C’est ce qu’illustrent parfaitement les privatisations. Les entreprises publiques sont quasiment toujours inefficaces, et emploient souvent trop de salariés. Ainsi, lorsqu’elles sont privatisées, elles deviennent certes plus efficaces, mais licencient également un certain nombre de travailleurs. La privatisation constitue alors une évolution positive au niveau de l’entreprise, du point de vue de l’équilibre partiel, mais un événement défavorable si l’on considère le bien-être des travailleurs licenciés, ainsi que les implications en termes d’équilibre général pour la société.

Lorsqu’une privatisation déplace de trop nombreux employés sans compensation, une majorité de citoyens peut alors considérer cette démarche comme illégitime, et faire preuve d’un moindre soutien en faveur de la propriété privée liée à la propriété productive.

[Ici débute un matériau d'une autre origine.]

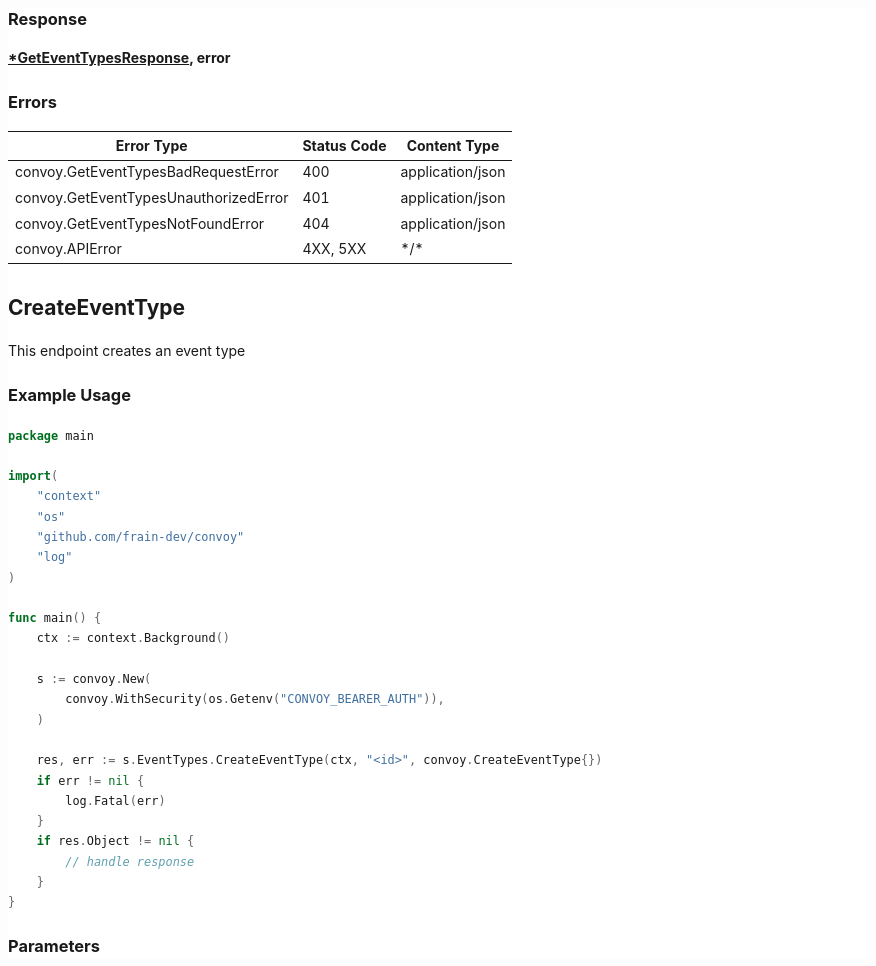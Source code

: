 ### Response

**[*GetEventTypesResponse](../../geteventtypesresponse.md), error**

### Errors

| Error Type                            | Status Code                           | Content Type                          |
| ------------------------------------- | ------------------------------------- | ------------------------------------- |
| convoy.GetEventTypesBadRequestError   | 400                                   | application/json                      |
| convoy.GetEventTypesUnauthorizedError | 401                                   | application/json                      |
| convoy.GetEventTypesNotFoundError     | 404                                   | application/json                      |
| convoy.APIError                       | 4XX, 5XX                              | \*/\*                                 |

## CreateEventType

This endpoint creates an event type

### Example Usage


```go
package main

import(
	"context"
	"os"
	"github.com/frain-dev/convoy"
	"log"
)

func main() {
    ctx := context.Background()

    s := convoy.New(
        convoy.WithSecurity(os.Getenv("CONVOY_BEARER_AUTH")),
    )

    res, err := s.EventTypes.CreateEventType(ctx, "<id>", convoy.CreateEventType{})
    if err != nil {
        log.Fatal(err)
    }
    if res.Object != nil {
        // handle response
    }
}
```

### Parameters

C’est précisément ce qu’il s’est produit dans bon nombre des pays post-communistes, où la privatisation est devenue un vilain mot.

Les dégâts provoqués par certaines réformes impopulaires ont perduré bien au-delà des réformes elles-mêmes. Dans de nombreux États post-soviétiques, la souffrance qu’elles ont provoquée a créé les conditions politiques d’une prise de pouvoir par des dirigeants dominateurs et populistes. Et lorsque certains de ces nouveaux dirigeants ont fait machine arrière sur le plan des réformes, ils ont également supprimés les garde-fous institutionnels régissant leur pouvoir, afin qu’il soit encore plus difficile de contester leurs décisions. Une fois consolidée leur emprise sur le pouvoir, ces dirigeants ont redistribué la richesse de leur pays à leurs propres acolytes. Sans surprise, les inégalités de richesse dans un grand nombre de ces pays sont aujourd’hui encore plus significatives qu’elles ne l’étaient lors de l’abandon des privatisations et autres réformes.

C’est pourquoi les institutions démocratiques sont si importantes : elles permettent à ceux que les réformes affectent de pouvoir obtenir une compensation. Lorsqu’une personne équivaut à un vote, la voix des « perdants » compte autant que celle des « gagnants ». Dans la mesure où les politiques démocratiques doivent être inclusives, un certain temps et de nombreux efforts sont nécessaires à la mise en œuvre de réformes au sein d’une démocratie ; pour autant, le difficile processus de construction de larges coalitions favorables aux réformes assure également la pérennité de ces politiques.

À long terme, les réformes inclusives perdurent, ce qui n’est pas le cas des réformes hâtives et mal conçues. C’est ainsi que la tortue démocratique l’emporte sur le lièvre de la dictature bienveillante.